Zoo is a 2007 American documentary film based on the life and death of Kenneth Pinyan, an American man who died of peritonitis due to perforation of the colon after engaging in receptive anal sex with a horse. The film combines audio testimony from people involved in the case or who were familiar with Pinyan, "with speculative re-enactments that feature a mix of actors and actual subjects." 

The film’s title refers to the subcultural term for a zoophile, a person with a sexual interest in animals. Zoo’s filmmakers intended to approach the film’s subject matter from a non-sensationalized perspective and chose to forego more lurid details, focusing instead on humanizing the people involved.

The film premiered at the Sundance Film Festival in January 2007, where it was one of 16 documentaries accepted out of 857 candidates. Following Sundance, it was selected as one of five American films to be presented at the Directors' Fortnight sidebar at the 2007 Cannes Film Festival.

Synopsis 
In July of 2005 in the small rural town of Enumclaw, Washington, Kenneth Pinyan died from internal injuries sustained while attempting a sexual act with a horse. The police investigation of the incident led to the discovery of a network of zoophiles who held communal gatherings at a local farm for the purpose of having sex with horses. At the farm, the police seized videotapes and DVDs that showed several men engaging in sexual acts with the resident Arabian stallions. At the time, Washington state had no laws concerning bestiality; in response to the case, the State Senate swiftly voted to criminalize bestiality in 2006. Animal cruelty charges were not filed against the participants because no evidence of injury to the horses was found. The videographer in the Pinyan incident, James Michael Tait, was charged with criminal trespassing. 

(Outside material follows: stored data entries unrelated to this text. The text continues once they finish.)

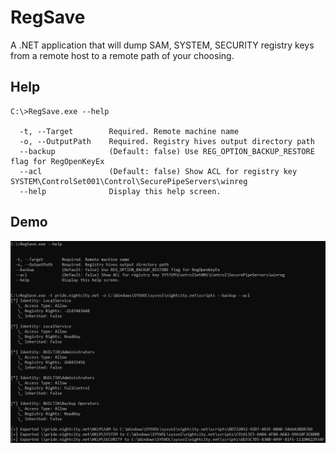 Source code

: # RegSave

A .NET application that will dump SAM, SYSTEM, SECURITY registry keys from a remote host to a remote path of your choosing.

## Help

```
C:\>RegSave.exe --help

  -t, --Target        Required. Remote machine name
  -o, --OutputPath    Required. Registry hives output directory path
  --backup            (Default: false) Use REG_OPTION_BACKUP_RESTORE flag for RegOpenKeyEx
  --acl               (Default: false) Show ACL for registry key SYSTEM\ControlSet001\Control\SecurePipeServers\winreg
  --help              Display this help screen.
```

## Demo

![demo.png](/assets/demo.png)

Two Seattle-based filmmakers, Robinson Devor and Charles Mudede, curious about the type of people involved in the underground world of zoophilia, interviewed figures close to the case, including other members of the zoophile ring. The three zoophiles interviewed by the filmmakers are identified by their names in the online zoo community—Coyote, H and the Happy Horseman. H was the man who organized the zoo gatherings. Only one zoo, Coyote, agreed to appear in the film’s re-enactments.

Other interview subjects include Jenny Edwards, the founder of a local animal rescue organization who helped investigate potential animal abuse in the case, as well as legislators and local law enforcement officers.

Production 
On their reasoning for wanting to make a documentary about the Enumclaw case, Robinson Devor and Charles Mudede said when the news story first broke in 2005, it quickly became a punch line in the media. Said Mudede, "There seemed to be two responses: repulsion or laughter. People didn’t want to have any connection or identification with these men. Early on Rob and I said to each other, 'We’re going to revive their humanity.'"

Mudede noted, "It was only after Pinyan died, when law enforcement looked for one way to punish his associates, that the legality of bestiality in Washington State became an issue [...] The prosecutor's office wanted to charge Tait with animal abuse, but the police found no evidence of abused animals on the many videotapes they collected from his home…the prosecutors could only charge Tait with trespassing." 

Mudede, a journalist at The Stranger, had written an article about the incident and was contacted by one of the participants in the case. Of the participants, called "zoos", Mudede said "there was a desperate need to talk" and to tell their side of the story. Coyote, the only zoo who appears in the film, said he came to trust Devor to tell their story, saying "I felt in my gut he was not going to make an exploitive type of movie." When Zoo’s selection for the 2007 Sundance Film Festival was announced in December 2006, H, the farmhand who was the host of the men’s get-togethers, contacted Devor and consented to an audio interview, which Devor edited into the film. 

Devor said the film’s biggest challenge was finding locations to shoot, as horse farms in the Seattle area did not want to be associated with the documentary. Said Devor, "Owners would say things like: 'We have Microsoft picnics here. They’re going to think it happened in my barn.'" The production ended up filming in Canada.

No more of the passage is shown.